Coupe du monde 2018 : les Bleus, le sacrifice et le talent
Coupe du monde 2018 : les Bleus, le sacrifice et le talent
Par Les Cahiers du Football
Pour se hisser en finale, les Bleus ont laissé le ballon aux Belges et misé sur le talent et leur discipline tactique. Une stratégie payante pour l’instant. L’analyse tactique des « Cahiers du foot ».
Antoine Griezmann au sol après une intervention sur Eden Hazard, le 10 juillet 2018 à Saint-Pétersbourg. / ANTON VAGANOV / REUTERS
Un vieux dicton du basket américain affirme qu’« on ne peut pas enseigner la taille » : au-delà des qualités d’un joueur, le gabarit jouera toujours un rôle pour atteindre un panier situé à 3,05 mètres de haut. Pour un sélectionneur de foot, on pourrait proposer une variante : « On ne peut pas enseigner le talent. » Contrairement aux formateurs et aux entraîneurs de clubs, les sélectionneurs, qui croisent plus leurs joueurs qu’ils ne travaillent avec tant les rassemblements internationaux sont rares, peuvent difficilement faire progresser leurs ouailles. Dépendants de la qualité et de la profondeur du réservoir, ils ont vingt-trois pièces et un mois pour construire le meilleur édifice. A eux d’être malins, ni trop ambitieux, ni trop modestes.
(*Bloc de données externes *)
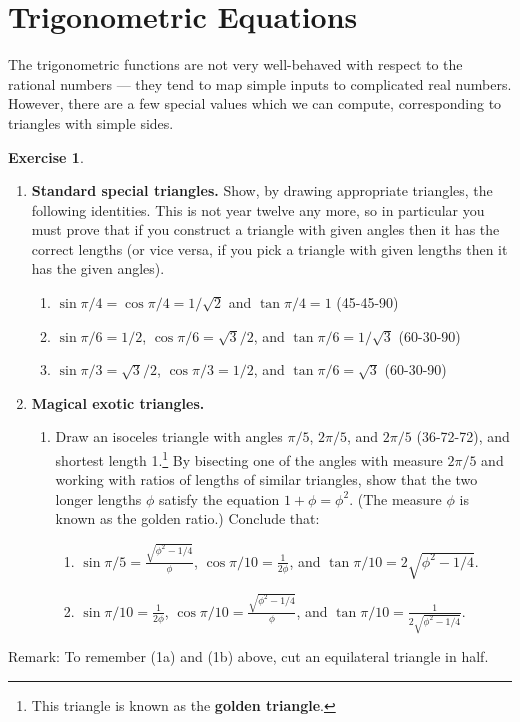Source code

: \documentclass[a4paper,leqno]{article}
\numberwithin{equation}{section}
\theoremstyle{definition}
\newtheorem{exercise}[equation]{Exercise}
\theoremstyle{remark}
\newcommand{\df}[1]{\textbf{#1}}
\begin{document}
\section{Trigonometric Equations}
The trigonometric functions are not very well-behaved with respect to the rational numbers --- they tend to map
simple inputs to complicated real numbers. However, there are a few special values which we can compute, corresponding
to triangles with simple sides.
\begin{exercise}\leavevmode\label{ex:specialtriangles}
  \begin{enumerate}
    \item \textbf{Standard special triangles.} Show, by drawing appropriate triangles, the following identities. This is not year twelve any more,
                                               so in particular you must prove that if you construct a triangle with given angles then it has the
                                               correct lengths (or vice versa, if you pick a triangle with given lengths then it has the given angles).
      \begin{enumerate}
        \item $ \sin \pi/4 = \cos \pi/4 = 1/\sqrt{2} $ and $ \tan \pi/4 = 1 $ (45-45-90)
        \item $ \sin \pi/6 = 1/2 $, $ \cos \pi/6 = \sqrt{3}/2 $, and $ \tan \pi/6 = 1/\sqrt{3} $ (60-30-90)
        \item $ \sin \pi/3 = \sqrt{3}/2 $, $ \cos \pi/3 = 1/2 $, and $ \tan \pi/6 = \sqrt{3} $ (60-30-90)
      \end{enumerate}
    \item \textbf{Magical exotic triangles.}
      \begin{enumerate}
        \item Draw an isoceles triangle with angles $ \pi/5 $, $ 2\pi/5 $, and $ 2\pi/5 $ (36-72-72), and shortest length 1.\footnote{This
              triangle is known as the \df{golden triangle}.} By bisecting one of the angles with measure $ 2\pi/5 $ and working with ratios
              of lengths of similar triangles, show that the two longer lengths $ \phi $ satisfy the equation $ 1 + \phi = \phi^2 $. (The
              measure $ \phi $ is known as the golden ratio.) Conclude that:
              \begin{enumerate}
                \item $ \sin \pi/5 = \frac{\sqrt{\phi^2 - 1/4}}{\phi} $, $ \cos \pi/10 = \frac{1}{2\phi} $, and $ \tan \pi/10 = 2\sqrt{\phi^2 - 1/4} $.
                \item $ \sin \pi/10 = \frac{1}{2\phi} $, $ \cos \pi/10 = \frac{\sqrt{\phi^2 - 1/4}}{\phi} $, and $ \tan \pi/10 = \frac{1}{2\sqrt{\phi^2 - 1/4}} $.
              \end{enumerate}
      \end{enumerate}
  \end{enumerate}
  Remark: To remember (1a) and (1b) above, cut an equilateral triangle in half.
\end{exercise}
\end{document}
Dans les matches à élimination directe de cette Coupe du monde, les Bleus, qui se sont qualifiés pour leur troisième finale lors des six dernières éditions mardi soir, ont affronté trois adversaires bien différents. L’Argentine, qui ne vivait que par le jeu, voulait une cathédrale mais n’avait que la nef. L’Uruguay, défensif au point d’en devenir inoffensif, rêvait de mur mais les fondations n’étaient pas aussi solides que prévu. Et le couteau suisse de la Belgique, dont l’adaptabilité tactique servait autant à montrer ses forces qu’à masquer ses lacunes, ne coupait finalement pas si bien…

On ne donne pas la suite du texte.